- Genre: Action Crime comedy
- Directed by: Vojtěch Moravec
- Starring: Vojtěch Kotek, Anna Polívková
- Country of origin: Czech Republic
- Original language: Czech
- No. of seasons: 2
- No. of episodes: 16

Production
- Running time: 55-75 minutes

Original release
- Network: Prima televize
- Release: May 8, 2021

= Einstein – Případy nesnesitelného génia =

Czech police drama

Einstein – Případy nesnesitelného génia (Einstein) is a Czech television series from Prima televize. The series is about Professor Filip Koenig, who inherited genius from his great-great-grandfather Albert Einstein and now supports the Prague criminal police as a consultant. It is based on German series Einstein.

==Plot==
33-year-old professor Filip Koening, born on July 25, 1986, is allegedly the great-great-grandson of Albert Einstein.

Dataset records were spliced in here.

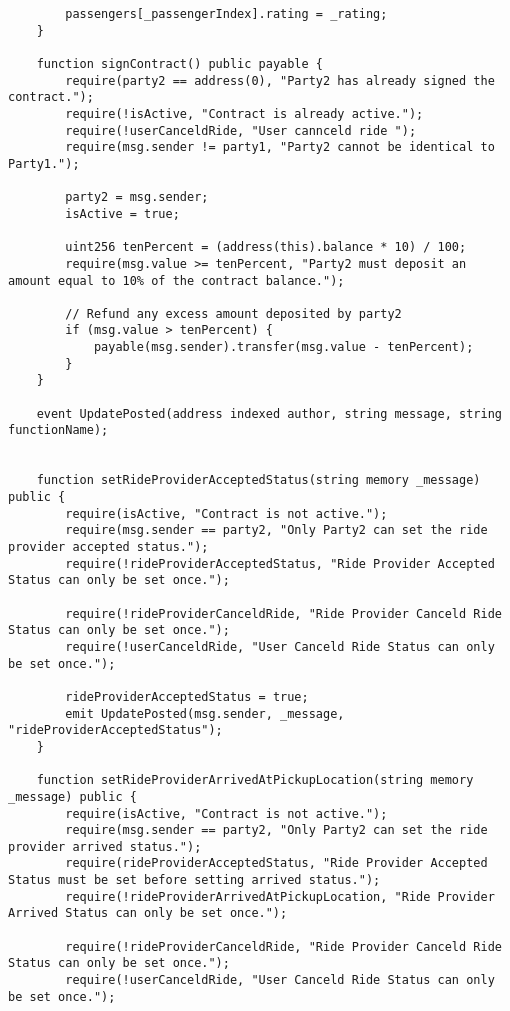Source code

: \begin{lstlisting}
        passengers[_passengerIndex].rating = _rating;
    }

    function signContract() public payable {
        require(party2 == address(0), "Party2 has already signed the contract.");
        require(!isActive, "Contract is already active.");
        require(!userCanceldRide, "User cannceld ride ");
        require(msg.sender != party1, "Party2 cannot be identical to Party1.");
        
        party2 = msg.sender;
        isActive = true;

        uint256 tenPercent = (address(this).balance * 10) / 100;
        require(msg.value >= tenPercent, "Party2 must deposit an amount equal to 10% of the contract balance.");

        // Refund any excess amount deposited by party2
        if (msg.value > tenPercent) {
            payable(msg.sender).transfer(msg.value - tenPercent);
        }
    }

    event UpdatePosted(address indexed author, string message, string functionName);


    function setRideProviderAcceptedStatus(string memory _message) public {
        require(isActive, "Contract is not active.");
        require(msg.sender == party2, "Only Party2 can set the ride provider accepted status.");
        require(!rideProviderAcceptedStatus, "Ride Provider Accepted Status can only be set once.");

        require(!rideProviderCanceldRide, "Ride Provider Canceld Ride Status can only be set once.");
        require(!userCanceldRide, "User Canceld Ride Status can only be set once.");

        rideProviderAcceptedStatus = true;
        emit UpdatePosted(msg.sender, _message, "rideProviderAcceptedStatus");
    }

    function setRideProviderArrivedAtPickupLocation(string memory _message) public {
        require(isActive, "Contract is not active.");
        require(msg.sender == party2, "Only Party2 can set the ride provider arrived status.");
        require(rideProviderAcceptedStatus, "Ride Provider Accepted Status must be set before setting arrived status.");
        require(!rideProviderArrivedAtPickupLocation, "Ride Provider Arrived Status can only be set once.");

        require(!rideProviderCanceldRide, "Ride Provider Canceld Ride Status can only be set once.");
        require(!userCanceldRide, "User Canceld Ride Status can only be set once.");
        

\end{lstlisting}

Filip suffers from hereditary Huntington's disease and has 7 years left to live at most. He lives his life to the fullest due to this. When he tries to steal medicine from the doctor's office during one medical appointment to slow his deteriorating health, he is arrested and sent to prison. There he becomes involved in a murder investigation and slowly begins to unravel a complex case. The police understands that Filip could be useful with his genius reasoning. He gets an offer from the head of the Homicide Department n that he can become a consultant, or he can stay in prison. Filip chooses the first option, although he doesn't like it very much.

==Cast==

Cast
| Character | Actor | Seasons | Episodes | Year | Notes |
|---|---|---|---|---|---|
| prof. Mgr. Filip Koenig | Vojtěch Kotek | 1,2 | 1–8 | 2021 | 33 year old university professor and advisor to the homicide department of Prague Police. |
| kpt. Mgr. Lenka Vrabcová | Anna Polívková | 1,2 | 1–8 | 2021 | Chief Commissioner of the Homicide Department who has a son Kryštof |
| mjr. Mgr. Ivan Urban | Pavel Zedníček | 1,2 | 1–8 | 2021 | Chief Commissioner, head of the homicide department |
| npor. Bc. Soňa Svobodová | Eva Podzimková | 1,2 | 1–8 | 2021 | Commissioner, forensic analyst, police technician and Lenka's best friend |

==Episodes==
===Season 1===

| No. in season | Title | Directed by | Written by | Original release date | Czech viewers (in millions) |
|---|---|---|---|---|---|
| 1 | "Kinetika" | Vojtěch Moravec | Marek Hlavica (Mathias Dinter, Martin Ritzenhoff a Thomas Jahn) | May 8, 2021 | 1.068 |
| 2 | "Balistika" | Vojtěch Moravec | Marek Hlavica (Mathias Dinter, Martin Ritzenhoff a Thomas Jahn) | May 15, 2021 | 0.940 |
| 3 | "Gravitace" | Vojtěch Moravec | Marek Hlavica (Mathias Dinter, Martin Ritzenhoff a Thomas Jahn) | May 22, 2021 | 0.928 |
| 4 | "Mikrovlny" | Vojtěch Moravec | Marek Hlavica (Mathias Dinter, Martin Ritzenhoff a Thomas Jahn) | May 29, 2021 | 0.871 |
| 5 | "Meganewton" | Vojtěch Moravec | Marek Hlavica (Mathias Dinter, Martin Ritzenhoff a Thomas Jahn) | June 5, 2021 | 0.726 |
| 6 | "Termodynamika" | Vojtěch Moravec | Marek Hlavica (Mathias Dinter, Martin Ritzenhoff a Thomas Jahn) | June 12, 2021 | 0.695 |
| 7 | "Magnetismus" | Vojtěch Moravec | Marek Hlavica (Mathias Dinter, Martin Ritzenhoff a Thomas Jahn) | June 19, 2021 | 0.606 |
| 8 | "E.M.P." | Vojtěch Moravec | Marek Hlavica (Mathias Dinter, Martin Ritzenhoff a Thomas Jahn) | June 26, 2021 | 0.671 |

===Season 2===
Season 2 premiered on streaming service Prima+ during July 2023. It was broadcast on Prima channel starting 25 October 2023.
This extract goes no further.